Figure 3.11
Movements of bristle cells inferred from various studies. Bristles are denoted by circles and bracts by triangles. Three types of hypothetical movements are shown -- none of which have actually been witnessed yet.

a-c. Lateral shifts that may align SOPs in longitudinal rows [1800]. a. Sections of rows 1 and 2 from a left leg (D, dorsal; V, ventral). Wavy lines indicate the kinds of boundaries seen in gynandromorphs. Male tissue is marked with yellow^LOF (y). Curiously, bristles within a row tend to be more closely related to each other than to their own (physically closer) bracts. These affiliations are explicable if SOPs in each proneural stripe (Fig. 3.9) migrate in one direction (dorsally for row 1, ventrally for row 2) to a different column of cells where they induce neighbors to become bracts (b, c) [1800, 1808]. Shaded zones in b and c denote y+ tissue as in a (they are not Ac stripes), and triangles in b mark future bracts.

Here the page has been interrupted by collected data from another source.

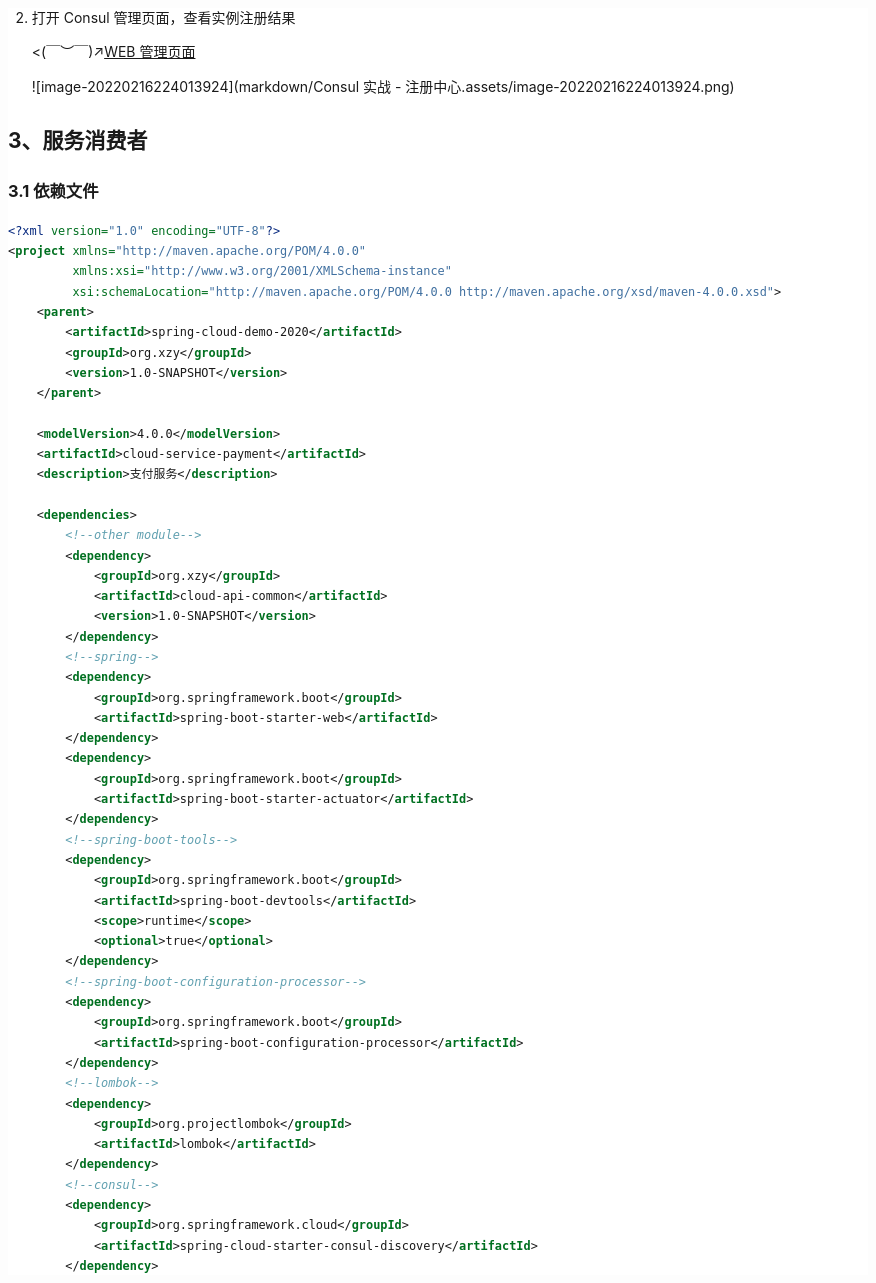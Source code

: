 2.   打开 Consul 管理页面，查看实例注册结果

     <(￣︶￣)↗[WEB 管理页面](http://127.0.0.1:8500)

     ![image-20220216224013924](markdown/Consul 实战 - 注册中心.assets/image-20220216224013924.png)

## 3、服务消费者

### 3.1 依赖文件

```xml
<?xml version="1.0" encoding="UTF-8"?>
<project xmlns="http://maven.apache.org/POM/4.0.0"
         xmlns:xsi="http://www.w3.org/2001/XMLSchema-instance"
         xsi:schemaLocation="http://maven.apache.org/POM/4.0.0 http://maven.apache.org/xsd/maven-4.0.0.xsd">
    <parent>
        <artifactId>spring-cloud-demo-2020</artifactId>
        <groupId>org.xzy</groupId>
        <version>1.0-SNAPSHOT</version>
    </parent>

    <modelVersion>4.0.0</modelVersion>
    <artifactId>cloud-service-payment</artifactId>
    <description>支付服务</description>

    <dependencies>
        <!--other module-->
        <dependency>
            <groupId>org.xzy</groupId>
            <artifactId>cloud-api-common</artifactId>
            <version>1.0-SNAPSHOT</version>
        </dependency>
        <!--spring-->
        <dependency>
            <groupId>org.springframework.boot</groupId>
            <artifactId>spring-boot-starter-web</artifactId>
        </dependency>
        <dependency>
            <groupId>org.springframework.boot</groupId>
            <artifactId>spring-boot-starter-actuator</artifactId>
        </dependency>
        <!--spring-boot-tools-->
        <dependency>
            <groupId>org.springframework.boot</groupId>
            <artifactId>spring-boot-devtools</artifactId>
            <scope>runtime</scope>
            <optional>true</optional>
        </dependency>
        <!--spring-boot-configuration-processor-->
        <dependency>
            <groupId>org.springframework.boot</groupId>
            <artifactId>spring-boot-configuration-processor</artifactId>
        </dependency>
        <!--lombok-->
        <dependency>
            <groupId>org.projectlombok</groupId>
            <artifactId>lombok</artifactId>
        </dependency>
        <!--consul-->
        <dependency>
            <groupId>org.springframework.cloud</groupId>
            <artifactId>spring-cloud-starter-consul-discovery</artifactId>
        </dependency>
```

d-f. Proximal-distal shifts that may fine-tune SOP intervals within those rows [1803, 1810, 1813]. d. LOF mutations of spiny legs (sple) cause bristles to be misoriented along with their bracts -- usually a 180° polarity reversal (third bristle). Strangely, intervals between bristles that face one another tend to be larger (>x) than wild-type (x), while spaces between bristles that away from each other tend to be smaller (<x). These correlations are explicable if SOPs repel one another via filopodia (distally pointing springs) [1809, 1810]. If SOPs #2 and 3 happen to be unusually close, then they would be pushed apart by the cramped filopodia of SOP #2. In wild-type flies, such repulsions would make spaces more uniform (left half of e, f), but reversed-polarity SOPs (#3) should feel more force from the proximal neighbor (due to 2 intervening springs) than from the distal one (0 springs), resulting in the observed correlations (right half of e, f). Filopodia have indeed been seen on bristle SOPs [2387, 3630], and they are longer in one direction. Similar filopodia appear to mediate rearrangements of scale SOPs in moth wings [3051]. (Lepidopteran scales are thought to be homologous to dipteran bristles [1340, 2173, 2422, 4640, 4641].)

g-i. Sex comb rotation [4344]. g. Clones that pass through the centers of the transverse rows (two shown) often include the center of the sex comb, despite its perpendicular orientation. This zigzag is explicable if the sex comb arises as a transverse row and rotates 90° (h, i) [4344]. Conceivably, movements of this sort might also be guided by filopodia: apical 'cytonemes' have been seen in leg and wing discs [3507], and basal 'epidermal feet' [2175, 2585-2588] have been seen in leg, wing, and eye discs [1133, 2863, 3426] and on leg and wing disc cells in culture [3303]. N.B: The boundary in g is not actually traceable in such smooth detail since y^LOF does not affect the background cuticle, and the same is true for a.